Last week, I spoke with medical journalist Randi Hutter Epstein, about malaria, politics, Jeff Sachs, and the future of mosquitoes, in a video interview arranged by Bloggingheads.tv. Randi, whose new book Get Me Out is on the history of childbirth, did her medical school thesis on malaria history, and also wrote a nice review of The Fever. It was great fun talking to her–kind of weird to record it but I think the end result actually works. Here’s the link on this website, and also on Bloggingheads.tv
I read Freakonomics while stranded at an airport for a few hours a couple years ago. Enjoyed it thoroughly. This week, the editor of the New York Times‘ Freakonomics blog will be soliciting questions from readers about “The Fever.” My attempts to expose the freaky ironies and hidden sides of malaria will appear on their blog shortly. Send in your questions to the NYT here.
Here it is–for some reason I’m not able to embed it, but C-SPAN has the video of my Washington DC talk on The Fever in their online video archive.

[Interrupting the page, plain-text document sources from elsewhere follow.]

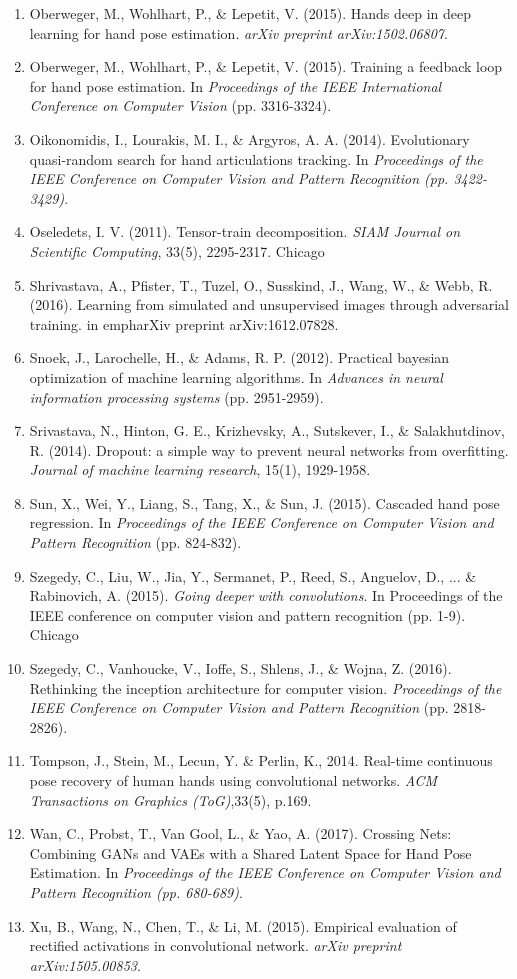 \documentclass{article}
\begin{document}
\begin{enumerate}
\item Oberweger, M., Wohlhart, P., \& Lepetit, V. (2015). Hands deep in deep learning for hand pose estimation. \emph{arXiv preprint arXiv:1502.06807}.
\item Oberweger, M., Wohlhart, P., \& Lepetit, V. (2015). Training a feedback loop for hand pose estimation. In \emph{Proceedings of the IEEE International Conference on Computer Vision} (pp. 3316-3324).
\item Oikonomidis, I., Lourakis, M. I., \& Argyros, A. A. (2014). Evolutionary quasi-random search for hand articulations tracking. In \emph{Proceedings of the IEEE Conference on Computer Vision and Pattern Recognition (pp. 3422-3429)}.
\item Oseledets, I. V. (2011). Tensor-train decomposition. \emph{SIAM Journal on Scientific Computing}, 33(5), 2295-2317.
Chicago	
\item Shrivastava, A., Pfister, T., Tuzel, O., Susskind, J., Wang, W., \& Webb, R. (2016). Learning from simulated and unsupervised images through adversarial training. in emph{arXiv preprint arXiv:1612.07828}.
\item Snoek, J., Larochelle, H., \& Adams, R. P. (2012). Practical bayesian optimization of machine learning algorithms. In \emph{Advances in neural information processing systems} (pp. 2951-2959).
\item Srivastava, N., Hinton, G. E., Krizhevsky, A., Sutskever, I., \& Salakhutdinov, R. (2014). Dropout: a simple way to prevent neural networks from overfitting. \emph{Journal of machine learning research}, 15(1), 1929-1958.
\item Sun, X., Wei, Y., Liang, S., Tang, X., \& Sun, J. (2015). Cascaded hand pose regression. In \emph{Proceedings of the IEEE Conference on Computer Vision and Pattern Recognition} (pp. 824-832).
\item Szegedy, C., Liu, W., Jia, Y., Sermanet, P., Reed, S., Anguelov, D., ... \& Rabinovich, A. (2015). \emph{Going deeper with convolutions}. In Proceedings of the IEEE conference on computer vision and pattern recognition (pp. 1-9).
Chicago
\item Szegedy, C., Vanhoucke, V., Ioffe, S., Shlens, J., \& Wojna, Z. (2016). Rethinking the inception architecture for computer vision. \emph{Proceedings of the IEEE Conference on Computer Vision and Pattern Recognition} (pp. 2818-2826).
\item Tompson, J., Stein, M., Lecun, Y. \& Perlin, K., 2014. Real-time continuous pose recovery of human hands using convolutional networks. \emph{ACM Transactions on Graphics (ToG)},33(5), p.169.
\item Wan, C., Probst, T., Van Gool, L., \& Yao, A. (2017). Crossing Nets: Combining GANs and VAEs with a Shared Latent Space for Hand Pose Estimation. In \emph{Proceedings of the IEEE Conference on Computer Vision and Pattern Recognition (pp. 680-689)}.
\item Xu, B., Wang, N., Chen, T., \& Li, M. (2015). Empirical evaluation of rectified activations in convolutional network. \emph{arXiv preprint arXiv:1505.00853}.


\end{enumerate}
\end{document}
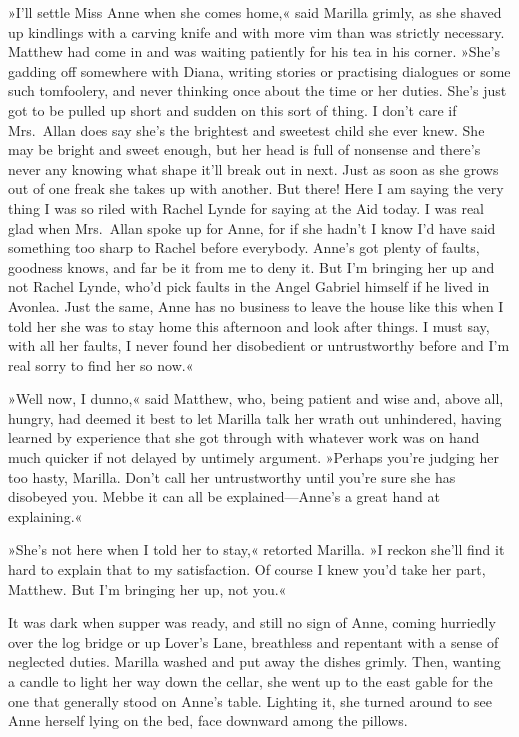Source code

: »I'll settle Miss Anne when she comes home,« said Marilla grimly, as she shaved up kindlings with a carving knife and with more vim than was strictly necessary. Matthew had come in and was waiting patiently for his tea in his corner. »She's gadding off somewhere with Diana, writing stories or practising dialogues or some such tomfoolery, and never thinking once about the time or her duties. She's just got to be pulled up short and sudden on this sort of thing. I don't care if Mrs.~Allan does say she's the brightest and sweetest child she ever knew. She may be bright and sweet enough, but her head is full of nonsense and there's never any knowing what shape it'll break out in next. Just as soon as she grows out of one freak she takes up with another. But there! Here I am saying the very thing I was so riled with Rachel Lynde for saying at the Aid today. I was real glad when Mrs.~Allan spoke up for Anne, for if she hadn't I know I'd have said something too sharp to Rachel before everybody. Anne's got plenty of faults, goodness knows, and far be it from me to deny it. But I'm bringing her up and not Rachel Lynde, who'd pick faults in the Angel Gabriel himself if he lived in Avonlea. Just the same, Anne has no business to leave the house like this when I told her she was to stay home this afternoon and look after things. I must say, with all her faults, I never found her disobedient or untrustworthy before and I'm real sorry to find her so now.«

»Well now, I dunno,« said Matthew, who, being patient and wise and, above all, hungry, had deemed it best to let Marilla talk her wrath out unhindered, having learned by experience that she got through with whatever work was on hand much quicker if not delayed by untimely argument. »Perhaps you're judging her too hasty, Marilla. Don't call her untrustworthy until you're sure she has disobeyed you. Mebbe it can all be explained—Anne's a great hand at explaining.«

»She's not here when I told her to stay,« retorted Marilla. »I reckon she'll find it hard to explain that to my satisfaction. Of course I knew you'd take her part, Matthew. But I'm bringing her up, not you.«

It was dark when supper was ready, and still no sign of Anne, coming hurriedly over the log bridge or up Lover's Lane, breathless and repentant with a sense of neglected duties. Marilla washed and put away the dishes grimly. Then, wanting a candle to light her way down the cellar, she went up to the east gable for the one that generally stood on Anne's table. Lighting it, she turned around to see Anne herself lying on the bed, face downward among the pillows.


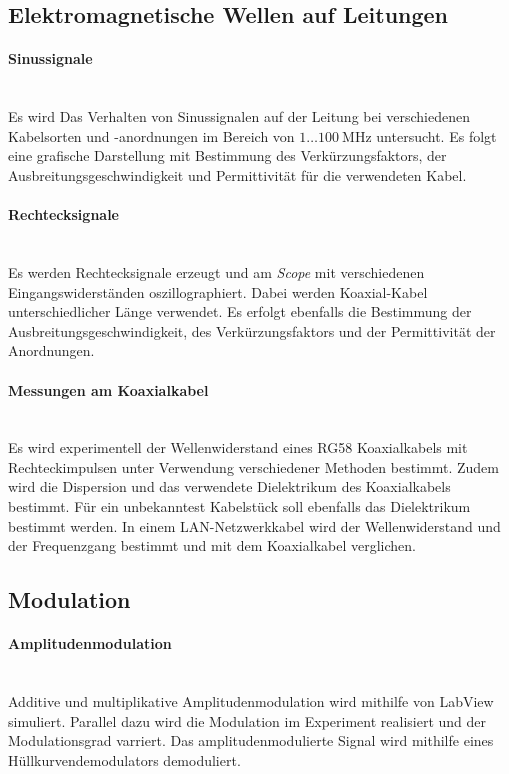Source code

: \documentclass[a4paper,twoside,final]{article}
\begin{document}
\subsection{Elektromagnetische Wellen auf Leitungen}
\paragraph{Sinussignale}$~$\\
Es wird Das Verhalten von Sinussignalen auf der Leitung bei verschiedenen Kabelsorten und -anordnungen im Bereich von $1\hdots\SI{100}{\mega\hertz}$ untersucht. Es folgt eine grafische Darstellung mit Bestimmung des Verkürzungsfaktors, der Ausbreitungsgeschwindigkeit und Permittivität für die verwendeten Kabel.
\paragraph{Rechtecksignale}$~$\\
Es werden Rechtecksignale erzeugt und am \textit{Scope} mit verschiedenen Eingangswiderständen oszillographiert. Dabei werden Koaxial-Kabel unterschiedlicher Länge verwendet. Es erfolgt ebenfalls die Bestimmung der Ausbreitungsgeschwindigkeit, des Verkürzungsfaktors und der Permittivität der Anordnungen.
\paragraph{Messungen am Koaxialkabel}$~$\\
Es wird experimentell der Wellenwiderstand eines RG58 Koaxialkabels mit Rechteckimpulsen unter Verwendung verschiedener Methoden bestimmt. Zudem wird die Dispersion und das verwendete Dielektrikum des Koaxialkabels bestimmt. Für ein unbekanntest Kabelstück soll ebenfalls das Dielektrikum bestimmt werden. In einem LAN-Netzwerkkabel wird der Wellenwiderstand und der Frequenzgang bestimmt und mit dem Koaxialkabel verglichen.

\subsection{Modulation}
\paragraph{Amplitudenmodulation}$~$\\
Additive und multiplikative Amplitudenmodulation wird mithilfe von LabView simuliert. Parallel dazu wird die Modulation im Experiment realisiert und der Modulationsgrad varriert. Das amplitudenmodulierte Signal wird mithilfe eines Hüllkurvendemodulators demoduliert.
\end{document}
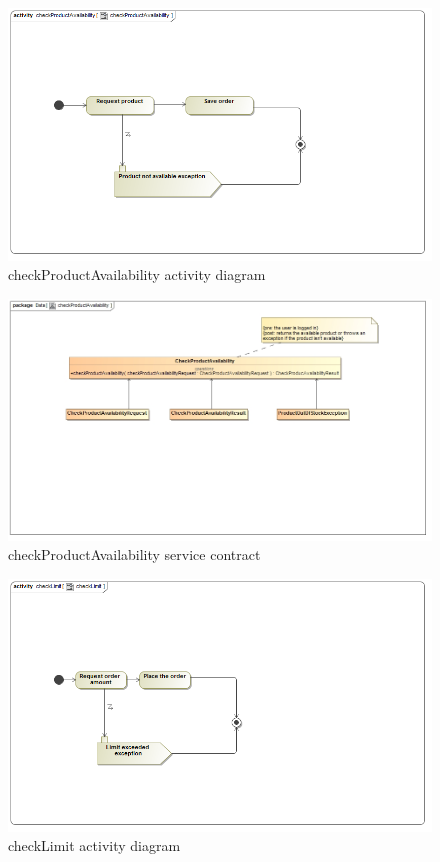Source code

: \documentclass[a4paper,12pt]{article}
\begin{document}
\begin{figure}[H]
  \centering
    \includegraphics[width=1.0\textwidth]{images/checkProductAvailability.png}
    \caption{checkProductAvailability activity diagram} 
\end{figure}

\begin{figure}[H]
	\centering
	\includegraphics[width=1.0\textwidth]{images/checkProductAvailabilitySC.jpg}
	\caption{checkProductAvailability service contract}
\end{figure}

\begin{figure}[H]
  \centering
    \includegraphics[width=1.0\textwidth]{images/checkLimit.png}
    \caption{checkLimit activity diagram} 
\end{figure}
\end{document}
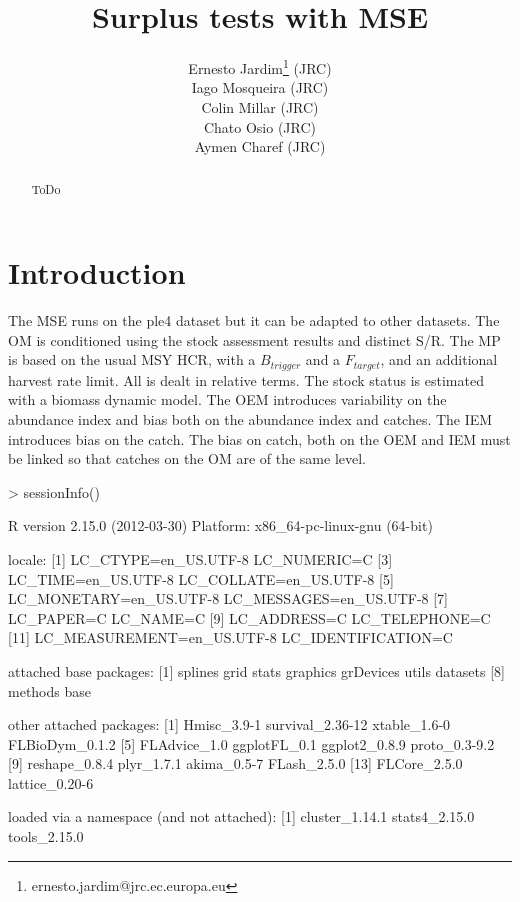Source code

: \documentclass[a4paper]{article}
\begin{document}
\title{Surplus tests with MSE}
\author{Ernesto Jardim\footnote{ernesto.jardim@jrc.ec.europa.eu} (JRC)\\ Iago Mosqueira (JRC) \\ Colin Millar (JRC)\\ Chato Osio (JRC)\\ Aymen Charef (JRC)}
\maketitle
\begin{abstract}
ToDo
\end{abstract} 

\pagebreak
\section{Introduction}

The MSE runs on the ple4 dataset but it can be adapted to other datasets. The OM is conditioned using the stock assessment results and distinct S/R. The MP is based on the usual MSY HCR, with a $B_{trigger}$ and a $F_{target}$, and an additional harvest rate limit. All is dealt in relative terms. The stock status is estimated with a biomass dynamic model. The OEM introduces variability on the abundance index and bias both on the abundance index and catches. The IEM introduces bias on the catch. The bias on catch, both on the OEM and IEM must be linked so that catches on the OM are of the same level.


\begin{Schunk}
\begin{Sinput}
> sessionInfo()
\end{Sinput}
\begin{Soutput}
R version 2.15.0 (2012-03-30)
Platform: x86_64-pc-linux-gnu (64-bit)

locale:
 [1] LC_CTYPE=en_US.UTF-8       LC_NUMERIC=C              
 [3] LC_TIME=en_US.UTF-8        LC_COLLATE=en_US.UTF-8    
 [5] LC_MONETARY=en_US.UTF-8    LC_MESSAGES=en_US.UTF-8   
 [7] LC_PAPER=C                 LC_NAME=C                 
 [9] LC_ADDRESS=C               LC_TELEPHONE=C            
[11] LC_MEASUREMENT=en_US.UTF-8 LC_IDENTIFICATION=C       

attached base packages:
[1] splines   grid      stats     graphics  grDevices utils     datasets 
[8] methods   base     

other attached packages:
 [1] Hmisc_3.9-1      survival_2.36-12 xtable_1.6-0     FLBioDym_0.1.2  
 [5] FLAdvice_1.0     ggplotFL_0.1     ggplot2_0.8.9    proto_0.3-9.2   
 [9] reshape_0.8.4    plyr_1.7.1       akima_0.5-7      FLash_2.5.0     
[13] FLCore_2.5.0     lattice_0.20-6  

loaded via a namespace (and not attached):
[1] cluster_1.14.1 stats4_2.15.0  tools_2.15.0  
\end{Soutput}
\end{Schunk}
\end{document}
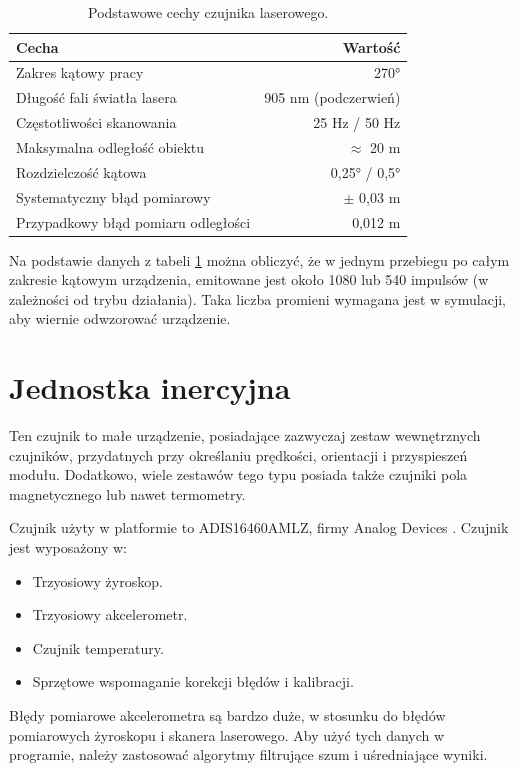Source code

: 		\begin{table}
			\centering
			\begin{tabular}{l r}
			Cecha & Wartość \\
			\hline
			Zakres kątowy pracy & \ang{270} \\
			Długość fali światła lasera & 905 \si{\nano\metre} (podczerwień) \\
			Częstotliwości skanowania & 25 \si{\hertz} / 50 \si{\hertz} \\
			Maksymalna odległość obiektu & $\approx$ 20 \si{\metre} \\
			Rozdzielczość kątowa & 0,25° / 0,5° \\
			Systematyczny błąd pomiarowy & $\pm$ 0,03 \si{\metre} \\
			Przypadkowy błąd pomiaru odległości & 0,012 \si{\metre} \\
			\end{tabular}
			\caption{Podstawowe cechy czujnika laserowego.}
			\label{tab:lidar}
		\end{table}
		
		Na podstawie danych z tabeli \ref{tab:lidar} można obliczyć, że w jednym przebiegu po całym zakresie kątowym urządzenia, 
		emitowane jest około 1080 lub 540 impulsów (w zależności od trybu działania).
		Taka liczba promieni wymagana jest w symulacji, aby wiernie odwzorować urządzenie.

\section{Jednostka inercyjna}
	Ten czujnik to małe urządzenie, posiadające zazwyczaj zestaw wewnętrznych czujników, przydatnych przy określaniu prędkości, orientacji i przyspieszeń modułu.
	Dodatkowo, wiele zestawów tego typu posiada także czujniki pola magnetycznego lub nawet termometry.
	
	Czujnik użyty w platformie to ADIS16460AMLZ, firmy Analog Devices \cite{adis_website}.
	Czujnik jest wyposażony w:
	\begin{itemize}
		\item Trzyosiowy żyroskop.
		\item Trzyosiowy akcelerometr.
		\item Czujnik temperatury.
		\item Sprzętowe wspomaganie korekcji błędów i kalibracji.
	\end{itemize}
	
	Błędy pomiarowe akcelerometra są bardzo duże, w stosunku do błędów pomiarowych żyroskopu i skanera laserowego. 
	Aby użyć tych danych w programie, należy zastosować algorytmy filtrujące szum i uśredniające wyniki.
	
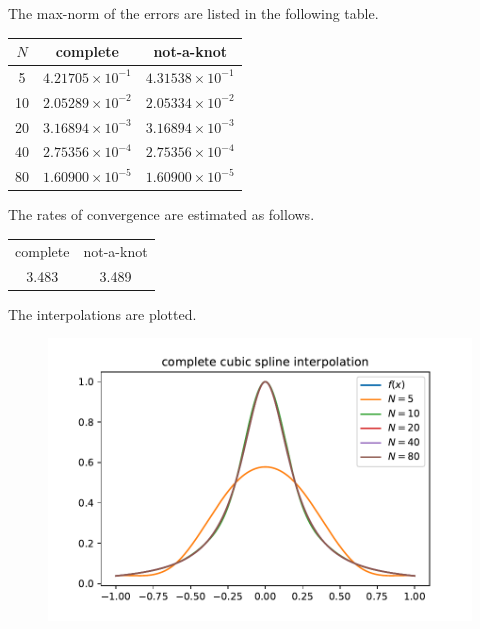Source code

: \documentclass[12pt]{article}
\begin{document}
        The max-norm of the errors are listed in the following table.
        \begin{table}[H]
            \centering
            \begin{tabular}{c | c c}
                \(N\) & complete & not-a-knot \\
                \hline
                5 &  \(4.21705\times 10^{-1}\) & \(4.31538\times 10^{-1}\) \\
                10 & \(2.05289\times 10^{-2}\) & \(2.05334\times 10^{-2}\) \\ 
                20 & \(3.16894\times 10^{-3}\) & \(3.16894\times 10^{-3}\) \\
                40 & \(2.75356\times 10^{-4}\) & \(2.75356\times 10^{-4}\) \\
                80 & \(1.60900\times 10^{-5}\) & \(1.60900\times 10^{-5}\) \\
            \end{tabular}
        \end{table}
        The rates of convergence are estimated as follows.
        \begin{table}[H]
            \centering
            \begin{tabular}{c c}
                complete & not-a-knot \\
                3.483 & 3.489
            \end{tabular}
        \end{table}
        The interpolations are plotted.
        \begin{figure}[H]
            \centering
            \includegraphics{pics/B_complete}
        \end{figure}
\end{document}
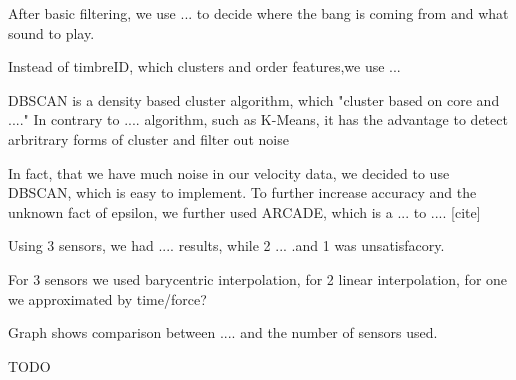 After basic filtering, we use ... to decide where the bang is coming from and what sound to play.

Instead of timbreID, which clusters and order features,we use ... \cite{timbreID}

DBSCAN is a density based cluster algorithm, which "cluster based on core and ...."
In contrary to .... algorithm, such as K-Means, it has the advantage to detect arbritrary forms of cluster and filter out noise\cite{Elbatta2013ADM}

In fact, that we have much noise in our velocity data, we decided to use DBSCAN, which is easy to implement. 
To further increase accuracy and the unknown fact of epsilon, we further used ARCADE, which is a ... to .... [cite]

Using 3 sensors, we had .... results, while 2 ... .and 1 was unsatisfacory.

For 3 sensors we used barycentric interpolation, for 2 linear interpolation, for one we approximated by time/force? 


Graph shows comparison between .... and the number of sensors used.

TODO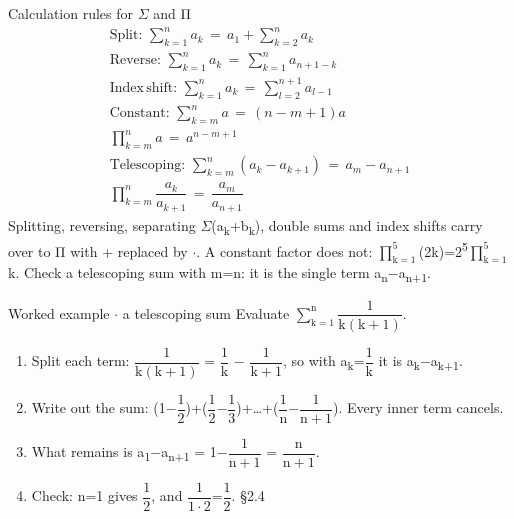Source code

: \documentclass[11pt]{article}
\begin{document}
\begin{keepsection}
\begin{equationcard}{Calculation rules for \ensuremath{\Sigma} and Π}
\[ \begin{gathered} \text{Split}:\, \sum_{{k}=1}^{{n}} {a}_{{k}}\, =\, {a}_{1}+\sum_{{k}=2}^{{n}} {a}_{{k}} \\ \text{Reverse}:\, \sum_{{k}=1}^{{n}} {a}_{{k}}\, =\, \sum_{{k}=1}^{{n}} {a}_{{n}+1-{k}} \\ \text{Index}\, \text{shift}:\, \sum_{{k}=1}^{{n}} {a}_{{k}}\, =\, \sum_{{l}=2}^{{n}+1} {a}_{{l}-1} \\ \text{Constant}:\, \sum_{{k}={m}}^{{n}} {a}\, =\, ({n}-{m}+1){a} \\ \prod_{{k}={m}}^{{n}} {a}\, =\, {a}^{{n}-{m}+1} \\ \text{Telescoping}:\, \sum_{{k}={m}}^{{n}} ({a}_{{k}}-{a}_{{k}+1})\, =\, {a}_{{m}}-{a}_{{n}+1} \\ \prod_{{k}={m}}^{{n}} \dfrac{{a}_{{k}}}{{a}_{{k}+1}}\, =\, \dfrac{{a}_{{m}}}{{a}_{{n}+1}} \end{gathered} \]
{\small Splitting, reversing, separating \ensuremath{\Sigma}(a\textsubscript{k}+b\textsubscript{k}), double sums and index shifts carry over to Π with + replaced by \ensuremath{\cdot}. A constant factor does not: $\prod_{\mathrm{k}=1}^{5} $(2k)=2\textsuperscript{5}$\prod_{\mathrm{k}=1}^{5} $k. Check a telescoping sum with m=n: it is the single term a\textsubscript{n}\ensuremath{-}a\textsubscript{n+1}.}
\end{equationcard}

\begin{workedbox}{Worked example \ensuremath{\cdot} a telescoping sum}
Evaluate $\sum_{\mathrm{k}=1}^{\mathrm{n}} ${\small\ensuremath{\dfrac{1}{\mathrm{k}(\mathrm{k}+1)}}}.

\begin{enumerate}
\item Split each term: {\small\ensuremath{\dfrac{1}{\mathrm{k}(\mathrm{k}+1)}}} = {\small\ensuremath{\dfrac{1}{\mathrm{k}}}} \ensuremath{-} {\small\ensuremath{\dfrac{1}{\mathrm{k}+1}}}, so with a\textsubscript{k}={\small\ensuremath{\dfrac{1}{\mathrm{k}}}} it is a\textsubscript{k}\ensuremath{-}a\textsubscript{k+1}.
\item Write out the sum: (1\ensuremath{-}{\small\ensuremath{\dfrac{1}{2}}})+({\small\ensuremath{\dfrac{1}{2}}}\ensuremath{-}{\small\ensuremath{\dfrac{1}{3}}})+…+({\small\ensuremath{\dfrac{1}{\mathrm{n}}}}\ensuremath{-}{\small\ensuremath{\dfrac{1}{\mathrm{n}+1}}}). Every inner term cancels.
\item What remains is a\textsubscript{1}\ensuremath{-}a\textsubscript{n+1} = 1\ensuremath{-}{\small\ensuremath{\dfrac{1}{\mathrm{n}+1}}} = {\small\ensuremath{\dfrac{\mathrm{n}}{\mathrm{n}+1}}}.
\item Check: n=1 gives {\small\ensuremath{\dfrac{1}{2}}}, and {\small\ensuremath{\dfrac{1}{1\cdot 2}}}={\small\ensuremath{\dfrac{1}{2}}}. \hfill{\small\color{FAUblue}§2.4}
\end{enumerate}
\end{workedbox}


\end{keepsection}
\end{document}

http://www.c-spanarchives.org/program/294937-
It’s been brought to my attention–by Mark Powell, of Arlington, VA–that I misspoke during the lecture, and said that hundreds of thousands of French workers died of malaria and yellow fever while attempting to build the Panama Canal. My apologies! The figure is the still-shocking tens of thousands of workers. Thankfully, I got it right in the book (page 151 for those of you inclined to check).
If you watch C-Span 2’s “BookTV” program, you’ll find me on the tube talking about The Fever this Sunday, August 22 at 8 pm (and also at 7:30 am on Sunday, and 5 am on Monday). For more info, see their website listing, here. I think they stream the videos on their website, too, so will be posting that shortly as well.
I gave a talk at the wonderful independent bookstore Politics & Prose in Washington, DC last night, to a packed house. It was a great audience which included at least a few malariologists and malaria historians, not to mention a bunch of people who’d survived the disease and were active in the fight against it. I would have loved to have been able to answer more questions–my favorite was one guy who asked me whether I believed in the transmigration of souls (because I had talked about how the malaria parasite is such a shape-shifter). I think he may have been accusing me of being a mosquito in a past life! C-SPAN was there filming the event, so I should be able to post video soon.